Sin embargo podemos tener el peligro y la tentación de
querer ocultar nuestros sentimientos porque no queremos manifestar lo que de
verdad llevamos dentro. ¿Será porque será malo? ¿será porque quizá nos
avergüence manifestar lo que sentimos porque así nos parecería que somos más
débiles? Por otra parte nos encontramos
también personas que van siempre con ceño fruncido, que no son capaces de sonreír,
que podría parecer que van siempre enojadas. Dejemos trasparentar nuestros
mejores sentimientos.
¿Por qué me hago esta reflexión que estoy compartiendo
con ustedes? Me da pie lo que hemos escuchado hoy en el libro del Éxodo. ‘Cuando bajó Moisés del Monte Sinaí con
las dos tablas de la alianza en la mano, no sabía que tenía radiante la piel de
la cara, de haber hablado con el Señor.

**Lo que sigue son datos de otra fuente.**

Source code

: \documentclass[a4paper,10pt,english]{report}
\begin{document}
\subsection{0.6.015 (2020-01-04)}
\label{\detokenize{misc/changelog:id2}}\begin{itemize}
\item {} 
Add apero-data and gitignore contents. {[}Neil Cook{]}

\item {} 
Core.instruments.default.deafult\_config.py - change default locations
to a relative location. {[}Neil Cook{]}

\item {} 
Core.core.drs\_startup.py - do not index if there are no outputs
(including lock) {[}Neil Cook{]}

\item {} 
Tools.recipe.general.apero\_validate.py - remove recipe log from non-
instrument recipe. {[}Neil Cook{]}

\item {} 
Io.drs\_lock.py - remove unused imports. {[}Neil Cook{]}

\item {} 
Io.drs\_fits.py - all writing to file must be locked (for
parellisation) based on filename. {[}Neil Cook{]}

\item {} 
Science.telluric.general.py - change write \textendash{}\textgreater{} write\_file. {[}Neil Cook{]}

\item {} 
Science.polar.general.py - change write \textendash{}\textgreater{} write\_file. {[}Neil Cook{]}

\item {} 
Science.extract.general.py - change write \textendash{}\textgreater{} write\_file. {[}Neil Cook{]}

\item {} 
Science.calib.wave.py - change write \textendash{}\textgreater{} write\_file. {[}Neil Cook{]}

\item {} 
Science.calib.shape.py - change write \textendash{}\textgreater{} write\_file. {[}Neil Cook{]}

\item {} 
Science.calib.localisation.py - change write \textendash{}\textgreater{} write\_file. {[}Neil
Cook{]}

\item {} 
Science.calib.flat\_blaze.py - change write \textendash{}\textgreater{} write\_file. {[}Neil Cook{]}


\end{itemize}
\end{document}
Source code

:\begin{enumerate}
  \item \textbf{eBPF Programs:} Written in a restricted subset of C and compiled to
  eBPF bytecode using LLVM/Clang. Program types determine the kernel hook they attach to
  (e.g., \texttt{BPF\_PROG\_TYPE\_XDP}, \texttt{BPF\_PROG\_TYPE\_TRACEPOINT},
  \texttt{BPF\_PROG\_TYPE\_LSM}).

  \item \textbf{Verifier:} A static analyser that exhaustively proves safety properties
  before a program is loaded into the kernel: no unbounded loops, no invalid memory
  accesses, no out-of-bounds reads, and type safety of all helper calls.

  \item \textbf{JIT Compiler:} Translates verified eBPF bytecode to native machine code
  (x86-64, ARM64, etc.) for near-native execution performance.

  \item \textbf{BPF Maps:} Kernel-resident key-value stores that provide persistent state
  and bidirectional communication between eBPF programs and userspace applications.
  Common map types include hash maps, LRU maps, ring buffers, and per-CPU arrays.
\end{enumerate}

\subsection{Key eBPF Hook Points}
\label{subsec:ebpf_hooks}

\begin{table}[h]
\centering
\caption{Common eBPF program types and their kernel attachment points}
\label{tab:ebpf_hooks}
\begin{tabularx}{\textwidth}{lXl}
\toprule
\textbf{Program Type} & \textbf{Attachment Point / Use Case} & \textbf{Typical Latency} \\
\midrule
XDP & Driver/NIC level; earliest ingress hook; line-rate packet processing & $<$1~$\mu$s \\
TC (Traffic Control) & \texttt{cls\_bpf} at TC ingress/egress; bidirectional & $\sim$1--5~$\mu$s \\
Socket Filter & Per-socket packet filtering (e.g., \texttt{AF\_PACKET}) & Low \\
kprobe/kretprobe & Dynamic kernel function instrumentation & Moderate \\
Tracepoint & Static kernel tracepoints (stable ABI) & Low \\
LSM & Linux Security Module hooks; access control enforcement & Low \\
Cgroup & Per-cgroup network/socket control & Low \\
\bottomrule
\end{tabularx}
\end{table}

Pero Aarón y todos los israelitas
vieron a Moisés con la piel de la cara radiante’. Estaban impresionados, no
se atrevían a acercarse a Moisés, por eso dice el autor sagrado que luego
Moisés se echó un velo por la cara.
Grande había sido la experiencia de Dios que había
vivido Moisés en el Sinaí. Como escuchábamos ayer ‘el Señor hablaba con Moisés
cara a cara, como habla un hombre con su amigo’. Moisés venía de la presencia
del Señor. Grande tenía que ser el gozo que llevaba en su alma por haber
contemplado la gloria del Señor y esa gloria del Señor se iba reflejando ahora
en su rostro radiante. Lo que había vivido, todo lo que había experimentado
ahora se reflejaba en ese resplandor. Ese brillo y resplandor no lo podía
ocultar, ni podía ocultar la experiencia de Dios que había vivido. Eso marcaba
su vida para siempre.
Pero creo que todo esto tiene que hacernos reflexionar
para nuestra vida. No es necesario que subamos a lo alto de la montaña del Sinaí
para vivir nuestra experiencia de Dios. Por la fe que tenemos, una fe que tiene
que ser viva y fuerte, tendríamos que sentirnos llenos de Dios. Muchas veces lo
hemos reflexionado cómo Dios quiere venir a habitar en nosotros. No es
necesario que nos extendamos nuevamente en ello. Pero sí hemos de ser
conscientes que ya desde nuestro Bautismo hemos sido consagrados para ser morada
de Dios, templos del Espíritu Santo.
Y eso que así hemos de vivir en el día a día de nuestra
vida se intensifica cuando nos unimos a Cristo en los Sacramentos. Ya el mero
hecho de estar reunidos para celebrar la Eucaristía tendría que hacer resplandecer
nuestro corazón con la gloria del Señor. Pero cuando además en la Eucaristía
comemos a Cristo, nos alimentamos de El, nos estamos llenando intensamente de
su vida, de su amor, de su paz. Por eso me atrevo a decir que no tiene sentido
ni que vivamos nuestra Eucaristía de manera fría y sin que deje huella en
nosotros, ni que salgamos de la Eucaristía, después de haber comulgado a
Cristo, con rostros de amargura, con sentimientos de tristeza, con pensamientos
de muerte. Tendríamos que sentirnos transformados. Tendría que resplandecer
nuestro rostro con un brillo nuevo y especial porque llevamos a Cristo con
nosotros.
En Cristo siempre encontramos paz, nos llenamos de
esperanza, nos sentimos cada vez más impulsados al amor, nos sentimos
comprometidos con lo bueno, hemos de estar rebosantes de alegría. Pero, seamos
sinceros, ¿es eso lo que reflejamos cuando salimos de la Misa, cuando salimos
de la Iglesia? ¿Qué es lo que habrá pasado para que no lleguemos a resplandecer
con esa paz? ¿Por qué no brilla nuestro rostro como el de Moisés? Muchas cosas
tendríamos que analizar.
Que nuestro rostro refleje de verdad que llevamos a
Dios con nosotros y asi trasmitamos paz y serenidad, brillemos por nuestra
bondad y nos apartemos siempre del mal.